◆ **WHAT TO WORK ON**
Reproduce, exactly, the lines of the material below from the line containing "2. This will" through the line containing "(a)   a government", with both end lines included and nothing else.

** EXERCISE MATERIAL follows **

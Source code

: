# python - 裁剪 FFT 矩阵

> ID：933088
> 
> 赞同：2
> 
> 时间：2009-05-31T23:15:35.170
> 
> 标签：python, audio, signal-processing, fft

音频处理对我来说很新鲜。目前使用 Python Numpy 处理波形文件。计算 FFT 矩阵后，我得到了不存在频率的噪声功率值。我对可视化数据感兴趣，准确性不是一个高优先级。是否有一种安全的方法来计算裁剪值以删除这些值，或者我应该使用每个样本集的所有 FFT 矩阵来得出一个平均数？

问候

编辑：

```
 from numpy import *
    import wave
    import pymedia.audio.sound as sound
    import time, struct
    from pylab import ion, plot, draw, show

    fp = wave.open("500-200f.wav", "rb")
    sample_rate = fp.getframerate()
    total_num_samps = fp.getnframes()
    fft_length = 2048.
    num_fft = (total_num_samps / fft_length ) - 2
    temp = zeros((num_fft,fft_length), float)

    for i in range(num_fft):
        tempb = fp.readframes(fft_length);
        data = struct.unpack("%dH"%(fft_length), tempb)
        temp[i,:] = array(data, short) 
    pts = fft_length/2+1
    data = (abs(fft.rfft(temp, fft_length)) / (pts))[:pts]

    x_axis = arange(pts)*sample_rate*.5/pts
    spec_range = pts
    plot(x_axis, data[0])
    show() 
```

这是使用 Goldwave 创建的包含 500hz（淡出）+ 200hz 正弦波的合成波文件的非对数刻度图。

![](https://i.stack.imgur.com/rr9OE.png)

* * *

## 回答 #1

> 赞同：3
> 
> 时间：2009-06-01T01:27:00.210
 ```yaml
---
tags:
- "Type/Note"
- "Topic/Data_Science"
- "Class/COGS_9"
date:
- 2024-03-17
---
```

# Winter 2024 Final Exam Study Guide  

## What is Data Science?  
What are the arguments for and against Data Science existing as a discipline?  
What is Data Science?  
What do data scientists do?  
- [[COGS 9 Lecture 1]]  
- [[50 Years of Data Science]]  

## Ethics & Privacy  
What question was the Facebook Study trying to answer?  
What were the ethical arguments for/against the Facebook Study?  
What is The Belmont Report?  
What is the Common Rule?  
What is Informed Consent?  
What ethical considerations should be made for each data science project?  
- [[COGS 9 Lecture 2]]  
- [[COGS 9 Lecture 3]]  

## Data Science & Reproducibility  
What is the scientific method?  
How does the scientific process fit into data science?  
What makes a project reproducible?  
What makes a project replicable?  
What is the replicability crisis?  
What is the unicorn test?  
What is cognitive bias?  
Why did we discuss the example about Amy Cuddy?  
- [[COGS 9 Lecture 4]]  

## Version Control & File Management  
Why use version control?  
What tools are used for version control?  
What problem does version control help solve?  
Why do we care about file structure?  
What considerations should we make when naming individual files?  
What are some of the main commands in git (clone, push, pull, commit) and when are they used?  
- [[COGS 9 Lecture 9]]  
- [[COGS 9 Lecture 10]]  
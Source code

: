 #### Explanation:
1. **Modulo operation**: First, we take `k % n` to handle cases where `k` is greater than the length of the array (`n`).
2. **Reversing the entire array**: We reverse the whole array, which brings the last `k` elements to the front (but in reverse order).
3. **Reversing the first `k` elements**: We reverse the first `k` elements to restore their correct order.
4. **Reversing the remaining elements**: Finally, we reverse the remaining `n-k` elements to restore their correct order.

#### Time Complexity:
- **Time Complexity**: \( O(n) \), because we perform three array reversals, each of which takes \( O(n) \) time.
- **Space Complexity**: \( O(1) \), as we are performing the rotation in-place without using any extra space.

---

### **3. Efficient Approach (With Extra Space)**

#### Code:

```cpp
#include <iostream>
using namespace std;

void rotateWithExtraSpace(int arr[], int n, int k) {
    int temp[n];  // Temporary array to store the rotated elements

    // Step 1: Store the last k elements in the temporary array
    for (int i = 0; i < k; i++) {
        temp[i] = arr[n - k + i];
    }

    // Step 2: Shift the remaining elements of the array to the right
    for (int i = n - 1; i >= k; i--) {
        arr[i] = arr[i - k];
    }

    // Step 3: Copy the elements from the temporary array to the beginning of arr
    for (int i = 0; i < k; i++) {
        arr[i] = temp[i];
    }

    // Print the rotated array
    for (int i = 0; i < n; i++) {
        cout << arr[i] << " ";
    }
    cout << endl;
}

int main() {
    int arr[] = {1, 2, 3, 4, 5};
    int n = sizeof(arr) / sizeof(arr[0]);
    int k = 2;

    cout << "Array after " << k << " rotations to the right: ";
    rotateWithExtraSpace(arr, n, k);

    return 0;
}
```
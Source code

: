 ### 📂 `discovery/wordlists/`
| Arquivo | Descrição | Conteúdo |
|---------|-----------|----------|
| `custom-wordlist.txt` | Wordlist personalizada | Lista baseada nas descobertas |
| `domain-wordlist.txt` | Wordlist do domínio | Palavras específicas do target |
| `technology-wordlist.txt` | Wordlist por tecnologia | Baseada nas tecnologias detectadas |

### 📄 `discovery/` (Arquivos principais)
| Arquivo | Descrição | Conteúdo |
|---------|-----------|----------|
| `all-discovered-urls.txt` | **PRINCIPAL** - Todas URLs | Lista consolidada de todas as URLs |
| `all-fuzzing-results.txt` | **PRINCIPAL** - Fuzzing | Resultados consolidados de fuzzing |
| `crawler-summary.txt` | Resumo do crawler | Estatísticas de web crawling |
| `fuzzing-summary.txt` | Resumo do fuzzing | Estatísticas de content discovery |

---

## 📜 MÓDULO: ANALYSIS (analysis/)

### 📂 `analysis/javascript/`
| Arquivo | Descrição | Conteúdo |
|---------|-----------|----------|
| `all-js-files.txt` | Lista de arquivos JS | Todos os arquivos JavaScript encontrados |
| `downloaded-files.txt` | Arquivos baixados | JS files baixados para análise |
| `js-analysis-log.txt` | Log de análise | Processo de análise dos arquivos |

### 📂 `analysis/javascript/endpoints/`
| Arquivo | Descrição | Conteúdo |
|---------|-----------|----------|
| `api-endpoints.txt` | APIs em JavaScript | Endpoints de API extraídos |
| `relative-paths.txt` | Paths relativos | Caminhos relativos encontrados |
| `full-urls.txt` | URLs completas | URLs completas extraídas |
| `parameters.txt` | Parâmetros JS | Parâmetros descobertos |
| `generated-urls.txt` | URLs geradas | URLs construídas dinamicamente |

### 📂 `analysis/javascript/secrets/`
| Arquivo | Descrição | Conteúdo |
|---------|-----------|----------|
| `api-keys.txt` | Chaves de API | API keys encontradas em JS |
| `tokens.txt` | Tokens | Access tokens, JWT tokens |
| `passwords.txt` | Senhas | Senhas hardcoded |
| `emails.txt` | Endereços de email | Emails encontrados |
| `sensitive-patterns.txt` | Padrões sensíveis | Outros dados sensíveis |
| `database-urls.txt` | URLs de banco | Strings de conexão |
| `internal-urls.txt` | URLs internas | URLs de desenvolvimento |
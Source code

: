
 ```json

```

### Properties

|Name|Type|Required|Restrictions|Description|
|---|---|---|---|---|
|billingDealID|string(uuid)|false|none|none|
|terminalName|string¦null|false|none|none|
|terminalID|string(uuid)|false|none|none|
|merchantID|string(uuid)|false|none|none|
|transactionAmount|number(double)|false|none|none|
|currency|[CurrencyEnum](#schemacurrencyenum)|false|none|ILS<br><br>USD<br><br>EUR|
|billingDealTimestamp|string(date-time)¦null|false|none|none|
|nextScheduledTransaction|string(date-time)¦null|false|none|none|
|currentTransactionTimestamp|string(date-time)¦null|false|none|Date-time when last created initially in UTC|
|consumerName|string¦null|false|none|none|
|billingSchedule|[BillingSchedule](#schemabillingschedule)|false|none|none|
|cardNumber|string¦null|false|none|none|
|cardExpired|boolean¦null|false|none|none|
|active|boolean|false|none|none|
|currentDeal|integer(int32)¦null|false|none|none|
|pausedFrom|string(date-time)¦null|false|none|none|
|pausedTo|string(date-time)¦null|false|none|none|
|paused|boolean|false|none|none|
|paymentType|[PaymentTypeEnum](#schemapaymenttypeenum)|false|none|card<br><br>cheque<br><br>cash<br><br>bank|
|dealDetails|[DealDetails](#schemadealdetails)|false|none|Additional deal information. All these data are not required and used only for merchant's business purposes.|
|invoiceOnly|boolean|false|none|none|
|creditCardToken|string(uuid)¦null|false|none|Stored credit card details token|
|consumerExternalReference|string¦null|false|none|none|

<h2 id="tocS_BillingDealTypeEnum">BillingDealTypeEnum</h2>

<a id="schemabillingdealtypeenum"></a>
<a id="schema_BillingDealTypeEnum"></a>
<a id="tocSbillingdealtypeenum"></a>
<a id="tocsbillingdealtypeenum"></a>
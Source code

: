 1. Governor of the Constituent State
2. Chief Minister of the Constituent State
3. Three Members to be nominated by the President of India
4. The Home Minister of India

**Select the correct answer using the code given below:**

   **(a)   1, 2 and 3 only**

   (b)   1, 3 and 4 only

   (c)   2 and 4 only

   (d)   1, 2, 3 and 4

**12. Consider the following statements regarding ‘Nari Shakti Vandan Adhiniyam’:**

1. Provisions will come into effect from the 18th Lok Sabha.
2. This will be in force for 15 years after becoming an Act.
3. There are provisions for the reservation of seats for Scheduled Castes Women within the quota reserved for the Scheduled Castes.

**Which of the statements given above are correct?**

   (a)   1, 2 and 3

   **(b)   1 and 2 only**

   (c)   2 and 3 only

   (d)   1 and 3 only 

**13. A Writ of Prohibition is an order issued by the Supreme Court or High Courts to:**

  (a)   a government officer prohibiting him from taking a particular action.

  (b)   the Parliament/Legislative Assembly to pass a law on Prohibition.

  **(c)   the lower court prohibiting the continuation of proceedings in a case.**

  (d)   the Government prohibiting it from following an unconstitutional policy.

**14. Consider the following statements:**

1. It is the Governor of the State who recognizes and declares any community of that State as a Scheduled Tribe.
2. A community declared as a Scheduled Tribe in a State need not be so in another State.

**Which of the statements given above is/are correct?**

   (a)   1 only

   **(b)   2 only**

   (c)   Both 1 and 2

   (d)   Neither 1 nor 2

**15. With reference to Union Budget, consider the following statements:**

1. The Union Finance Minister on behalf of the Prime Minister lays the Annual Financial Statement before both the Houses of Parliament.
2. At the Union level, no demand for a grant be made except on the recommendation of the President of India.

** End of EXERCISE MATERIAL **

◆ **YOUR RESPONSE**
2. This will be in force for 15 years after becoming an Act.
3. There are provisions for the reservation of seats for Scheduled Castes Women within the quota reserved for the Scheduled Castes.

**Which of the statements given above are correct?**

   (a)   1, 2 and 3

   **(b)   1 and 2 only**

   (c)   2 and 3 only

   (d)   1 and 3 only 

**13. A Writ of Prohibition is an order issued by the Supreme Court or High Courts to:**

  (a)   a government officer prohibiting him from taking a particular action.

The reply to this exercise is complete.